> **Requirement**: Please write out the lines of the data exactly, beginning with the first and ending with the line containing "Since $C_c(\R)\subset L^2(\R)\cap"; leave the pictures behind.

[Dataset excerpts]

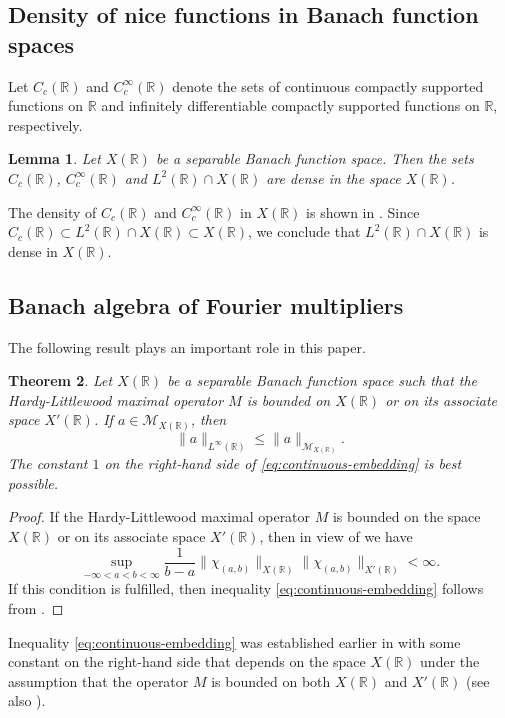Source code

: \documentclass[reqno]{amsproc}
\newcommand{\cM}{\mathcal{M}}
\newcommand{\R}{\mathbb{R}}
\newtheorem{theorem}{Theorem}[section]
\newtheorem{lemma}[theorem]{Lemma}
\theoremstyle{definition}
\theoremstyle{remark}
\numberwithin{equation}{section}
\begin{document}
\subsection{Density of nice functions in Banach function spaces}
Let $C_c(\R)$ and $C_c^\infty(\R)$ denote the sets of continuous compactly
supported functions on $\R$ and infinitely differentiable compactly supported
functions on $\R$, respectively.
\begin{lemma}\label{le:density}
Let $X(\R)$ be a separable Banach function space. Then the sets $C_c(\R)$,
$C_c^\infty(\R)$ and $L^2(\R)\cap X(\R)$ are dense in the space $X(\R)$.
\end{lemma}
The density of $C_c(\R)$ and $C_c^\infty(\R)$ in $X(\R)$ is shown in 
\cite[Lemma~2.12]{KS14}. Since $C_c(\R)\subset L^2(\R)\cap X(\R)\subset X(\R)$,
we conclude that $L^2(\R)\cap X(\R)$ is dense in $X(\R)$.
\subsection{Banach algebra \boldmath{$\cM_{X(\R)}$} of Fourier multipliers}
The following result plays an important role in this paper.
\begin{theorem}
\label{th:continuous-embedding}
Let $X(\R)$ be a separable Banach function space such that the
Hardy-Littlewood maximal operator $M$ is bounded on  $X(\R)$ or
on its associate space $X'(\R)$. If $a\in\cM_{X(\R)}$, then
\begin{equation}\label{eq:continuous-embedding}
\|a\|_{L^\infty(\R)}\le\|a\|_{\cM_{X(\R)}}.
\end{equation}
The constant $1$ on the right-hand side of \eqref{eq:continuous-embedding}
is best possible.
\end{theorem}
\begin{proof}
If the Hardy-Littlewood maximal operator $M$ is bounded on the space $X(\R)$
or on its associate space $X'(\R)$, then in view of \cite[Lemma~3.2]{H12}
we have
\[
\sup_{-\infty<a<b<\infty}
\frac{1}{b-a}\|\chi_{(a,b)}\|_{X(\R)}\|\chi_{(a,b)}\|_{X'(\R)}<\infty.
\]
If this condition is fulfilled, then inequality \eqref{eq:continuous-embedding}
follows from \cite[inequality (1.2) and Corollary~4.2]{KS19}.
\end{proof}
Inequality \eqref{eq:continuous-embedding} was established earlier in
\cite[Theorem~1]{K15b} with some constant on the right-hand side that depends 
on the space $X(\R)$ under the assumption that the operator $M$ is bounded on 
both $X(\R)$ and $X'(\R)$ (see  also \cite[Theorem~2.4]{FKK-AFA}).
\end{document}

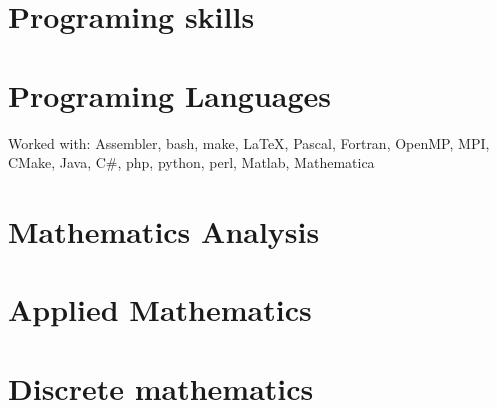\section*{Programing skills}
\section*{Programing Languages}
Worked with: Assembler, bash, make, \LaTeX, Pascal, Fortran, OpenMP, MPI, CMake, Java, C\#, php, python, perl, Matlab, Mathematica
\section*{Mathematics Analysis}
\section*{Applied Mathematics}
\section*{Discrete mathematics}
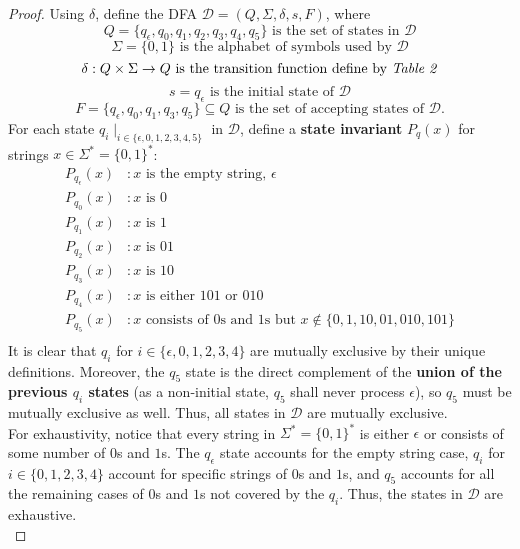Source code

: \documentclass[12pt]{article}
\begin{document}
\begin{proof}
    Using $\delta$, define the DFA $\mathcal{D} = (Q, \Sigma, \delta, s, F)$, where
    \[
        Q = \{ q_{\epsilon}, q_0, q_1, q_2, q_3, q_4, q_5 \} \text{ is the set of states in } \mathcal{D}
    \]
    \[
        \Sigma = \{ 0, 1 \} \text{ is the alphabet of symbols used by } \mathcal{D}
    \]
    \[
        \delta : Q \times \Sigma \to Q \text{ is the transition function define by \textit{Table 2}}
    \]
    \[
        s = q_{\epsilon} \text{ is the initial state of } \mathcal{D} 
    \]
    \[
        F = \{ q_{\epsilon}, q_0, q_1, q_3, q_5 \} \subseteq Q \text{ is the set of accepting states of } \mathcal{D} \text{.}
    \]
    For each state $q_i \mid_{i \in \{\epsilon, 0, 1, 2, 3, 4, 5\}}$ in $\mathcal{D}$, define a \textbf{state invariant} $P_q(x)$ for strings $x \in \Sigma^* = \{0, 1\}^*$:
    \begin{equation*}
            \begin{aligned}
                P_{q_\epsilon}(x)&: \text{$x$ is the empty string, } \epsilon \\
                P_{q_0}(x)&: \text{$x$ is $0$} \\
                P_{q_1}(x)&: \text{$x$ is $1$} \\
                P_{q_2}(x)&: \text{$x$ is $01$} \\
                P_{q_3}(x)&: \text{$x$ is $10$} \\
                P_{q_4}(x)&: \text{$x$ is either $101$ or $010$} \\
                P_{q_5}(x)&: \text{$x$ consists of $0$s and $1$s but $x \notin \{0, 1, 10, 01, 010, 101\}$} \\
            \end{aligned}
    \end{equation*}
    It is clear that $q_i$ for $i \in \{\epsilon, 0, 1, 2, 3, 4\}$ are mutually exclusive by their unique definitions. Moreover, the $q_5$ state is the direct complement of the \textbf{union of the previous $q_i$ states} (as a non-initial state, $q_5$ shall never process $\epsilon$), so $q_5$ must be mutually exclusive as well. Thus, all states in $\mathcal{D}$ are mutually exclusive. \\
    For exhaustivity, notice that every string in $\Sigma^* = \{0, 1\}^*$ is either $\epsilon$ or consists of some number of $0$s and $1$s. The $q_\epsilon$ state accounts for the empty string case, $q_i$ for $i \in \{0, 1, 2, 3, 4\}$ account for specific strings of $0$s and $1$s, and $q_5$ accounts for all the remaining cases of $0$s and $1$s not covered by the $q_i$. Thus, the states in $\mathcal{D}$ are exhaustive. \\

\end{proof}
\end{document}
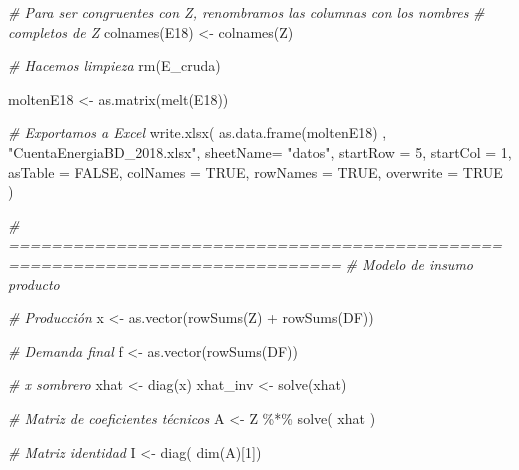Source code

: \documentclass[
]{article}
\newenvironment{Shaded}{\begin{snugshade}}{\end{snugshade}}
\newcommand{\AttributeTok}[1]{\textcolor[rgb]{0.77,0.63,0.00}{#1}}
\newcommand{\CommentTok}[1]{\textcolor[rgb]{0.56,0.35,0.01}{\textit{#1}}}
\newcommand{\ConstantTok}[1]{\textcolor[rgb]{0.00,0.00,0.00}{#1}}
\newcommand{\DecValTok}[1]{\textcolor[rgb]{0.00,0.00,0.81}{#1}}
\newcommand{\FunctionTok}[1]{\textcolor[rgb]{0.00,0.00,0.00}{#1}}
\newcommand{\NormalTok}[1]{#1}
\newcommand{\OtherTok}[1]{\textcolor[rgb]{0.56,0.35,0.01}{#1}}
\newcommand{\SpecialCharTok}[1]{\textcolor[rgb]{0.00,0.00,0.00}{#1}}
\newcommand{\StringTok}[1]{\textcolor[rgb]{0.31,0.60,0.02}{#1}}
\begin{document}
\begin{Shaded}
\begin{Highlighting}[]
\CommentTok{\# Para ser congruentes con Z, renombramos las columnas con los nombres}
\CommentTok{\# completos de Z}
\FunctionTok{colnames}\NormalTok{(E18) }\OtherTok{\textless{}{-}} \FunctionTok{colnames}\NormalTok{(Z)}

\CommentTok{\# Hacemos limpieza}
\FunctionTok{rm}\NormalTok{(E\_cruda)}

\NormalTok{moltenE18 }\OtherTok{\textless{}{-}} \FunctionTok{as.matrix}\NormalTok{(}\FunctionTok{melt}\NormalTok{(E18))}

\CommentTok{\# Exportamos a Excel}
\FunctionTok{write.xlsx}\NormalTok{( }\FunctionTok{as.data.frame}\NormalTok{(moltenE18) , }
            \StringTok{"CuentaEnergiaBD\_2018.xlsx"}\NormalTok{,}
            \AttributeTok{sheetName=} \StringTok{"datos"}\NormalTok{,}
            \AttributeTok{startRow =} \DecValTok{5}\NormalTok{,}
            \AttributeTok{startCol =} \DecValTok{1}\NormalTok{,}
            \AttributeTok{asTable =} \ConstantTok{FALSE}\NormalTok{, }
            \AttributeTok{colNames =} \ConstantTok{TRUE}\NormalTok{, }
            \AttributeTok{rowNames =} \ConstantTok{TRUE}\NormalTok{, }
            \AttributeTok{overwrite =} \ConstantTok{TRUE}
\NormalTok{)}

\CommentTok{\# =============================================================================}
\CommentTok{\# Modelo de insumo producto}

\CommentTok{\# Producción}
\NormalTok{x }\OtherTok{\textless{}{-}} \FunctionTok{as.vector}\NormalTok{(}\FunctionTok{rowSums}\NormalTok{(Z) }\SpecialCharTok{+} \FunctionTok{rowSums}\NormalTok{(DF))}

\CommentTok{\# Demanda final}
\NormalTok{f }\OtherTok{\textless{}{-}} \FunctionTok{as.vector}\NormalTok{(}\FunctionTok{rowSums}\NormalTok{(DF))}

\CommentTok{\# x sombrero}
\NormalTok{xhat }\OtherTok{\textless{}{-}} \FunctionTok{diag}\NormalTok{(x)}
\NormalTok{xhat\_inv }\OtherTok{\textless{}{-}} \FunctionTok{solve}\NormalTok{(xhat)}

\CommentTok{\# Matriz de coeficientes técnicos}
\NormalTok{A }\OtherTok{\textless{}{-}}\NormalTok{ Z }\SpecialCharTok{\%*\%} \FunctionTok{solve}\NormalTok{( xhat )}

\CommentTok{\# Matriz identidad}
\NormalTok{I }\OtherTok{\textless{}{-}} \FunctionTok{diag}\NormalTok{( }\FunctionTok{dim}\NormalTok{(A)[}\DecValTok{1}\NormalTok{])}


\end{Highlighting}
\end{Shaded}
\end{document}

[/Dataset excerpts]

> **Written solution**:
Source code

: \documentclass[reqno]{amsproc}
\newcommand{\cM}{\mathcal{M}}
\newcommand{\R}{\mathbb{R}}
\newtheorem{theorem}{Theorem}[section]
\newtheorem{lemma}[theorem]{Lemma}
\theoremstyle{definition}
\theoremstyle{remark}
\numberwithin{equation}{section}
\begin{document}
\subsection{Density of nice functions in Banach function spaces}
Let $C_c(\R)$ and $C_c^\infty(\R)$ denote the sets of continuous compactly
supported functions on $\R$ and infinitely differentiable compactly supported
functions on $\R$, respectively.
\begin{lemma}\label{le:density}
Let $X(\R)$ be a separable Banach function space. Then the sets $C_c(\R)$,
$C_c^\infty(\R)$ and $L^2(\R)\cap X(\R)$ are dense in the space $X(\R)$.
\end{lemma}
The density of $C_c(\R)$ and $C_c^\infty(\R)$ in $X(\R)$ is shown in 
\cite[Lemma~2.12]{KS14}. Since $C_c(\R)\subset L^2(\R)\cap X(\R)\subset X(\R)$,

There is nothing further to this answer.